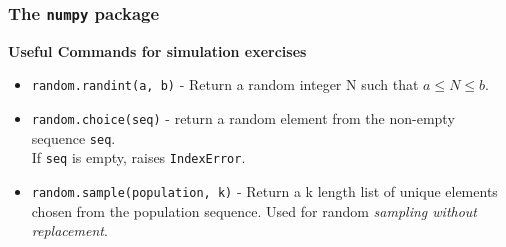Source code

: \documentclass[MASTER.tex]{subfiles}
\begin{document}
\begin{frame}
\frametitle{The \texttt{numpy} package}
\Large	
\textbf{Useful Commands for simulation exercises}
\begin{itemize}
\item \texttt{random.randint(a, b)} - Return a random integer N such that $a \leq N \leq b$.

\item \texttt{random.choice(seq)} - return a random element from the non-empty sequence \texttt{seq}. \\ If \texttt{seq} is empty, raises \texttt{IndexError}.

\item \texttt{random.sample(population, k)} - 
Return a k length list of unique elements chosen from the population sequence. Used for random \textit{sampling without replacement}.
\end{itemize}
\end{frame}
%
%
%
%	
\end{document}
════════════════════
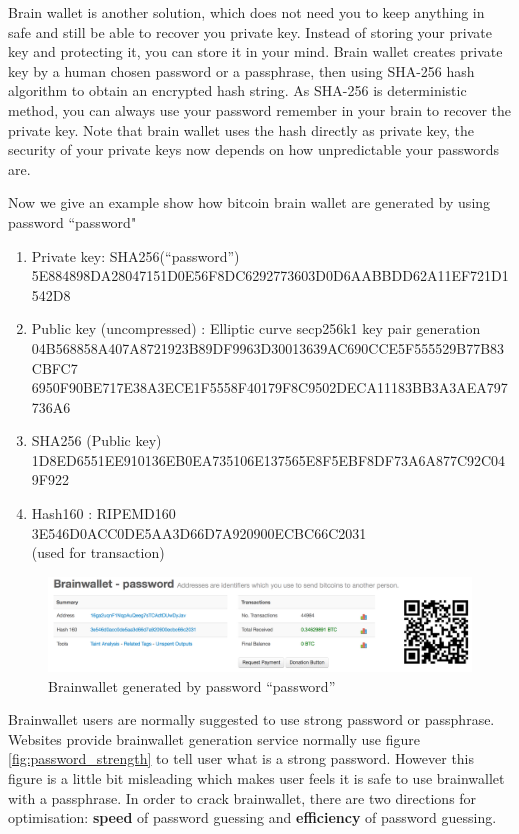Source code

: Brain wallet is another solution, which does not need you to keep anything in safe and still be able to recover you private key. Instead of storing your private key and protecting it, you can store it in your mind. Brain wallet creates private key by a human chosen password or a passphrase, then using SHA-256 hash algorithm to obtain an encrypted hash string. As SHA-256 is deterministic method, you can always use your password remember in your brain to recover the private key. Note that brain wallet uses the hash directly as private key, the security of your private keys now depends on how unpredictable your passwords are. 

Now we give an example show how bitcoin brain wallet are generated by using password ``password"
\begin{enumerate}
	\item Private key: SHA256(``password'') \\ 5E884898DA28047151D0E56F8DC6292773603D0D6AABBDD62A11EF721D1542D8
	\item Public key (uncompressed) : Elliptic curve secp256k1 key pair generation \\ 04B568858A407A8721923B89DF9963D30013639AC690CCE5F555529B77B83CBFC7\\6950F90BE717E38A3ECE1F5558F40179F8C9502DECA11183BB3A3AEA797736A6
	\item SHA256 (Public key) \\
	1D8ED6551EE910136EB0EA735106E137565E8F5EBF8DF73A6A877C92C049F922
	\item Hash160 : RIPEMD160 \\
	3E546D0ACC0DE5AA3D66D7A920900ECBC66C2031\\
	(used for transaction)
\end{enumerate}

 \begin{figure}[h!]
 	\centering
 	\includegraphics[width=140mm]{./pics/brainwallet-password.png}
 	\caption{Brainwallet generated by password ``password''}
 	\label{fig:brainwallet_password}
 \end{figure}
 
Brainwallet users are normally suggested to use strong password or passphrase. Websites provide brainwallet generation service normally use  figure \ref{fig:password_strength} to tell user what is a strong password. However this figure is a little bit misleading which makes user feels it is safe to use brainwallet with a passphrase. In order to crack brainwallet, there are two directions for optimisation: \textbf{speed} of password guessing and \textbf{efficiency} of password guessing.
════════════════════
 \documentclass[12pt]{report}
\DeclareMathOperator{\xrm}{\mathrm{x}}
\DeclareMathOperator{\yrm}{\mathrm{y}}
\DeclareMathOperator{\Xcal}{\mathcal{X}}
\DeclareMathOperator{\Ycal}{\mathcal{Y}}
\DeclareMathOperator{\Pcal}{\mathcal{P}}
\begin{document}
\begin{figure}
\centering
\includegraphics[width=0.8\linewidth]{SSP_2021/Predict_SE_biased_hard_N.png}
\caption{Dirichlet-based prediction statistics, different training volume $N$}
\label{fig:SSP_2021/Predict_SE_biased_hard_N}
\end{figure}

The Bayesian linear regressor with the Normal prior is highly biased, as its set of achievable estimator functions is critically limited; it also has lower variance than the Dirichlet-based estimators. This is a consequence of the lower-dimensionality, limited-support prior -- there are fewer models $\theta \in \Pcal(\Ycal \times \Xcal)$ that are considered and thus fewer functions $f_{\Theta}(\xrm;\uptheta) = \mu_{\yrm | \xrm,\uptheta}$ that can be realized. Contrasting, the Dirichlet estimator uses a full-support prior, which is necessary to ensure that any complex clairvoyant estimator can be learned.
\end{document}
════════════════════
Exercise
The lines to copy are those above that contain "random".

Exercise answer
\item \texttt{random.randint(a, b)} - Return a random integer N such that $a \leq N \leq b$.
\item \texttt{random.choice(seq)} - return a random element from the non-empty sequence \texttt{seq}. \\ If \texttt{seq} is empty, raises \texttt{IndexError}.
\item \texttt{random.sample(population, k)} - 
Return a k length list of unique elements chosen from the population sequence. Used for random \textit{sampling without replacement}.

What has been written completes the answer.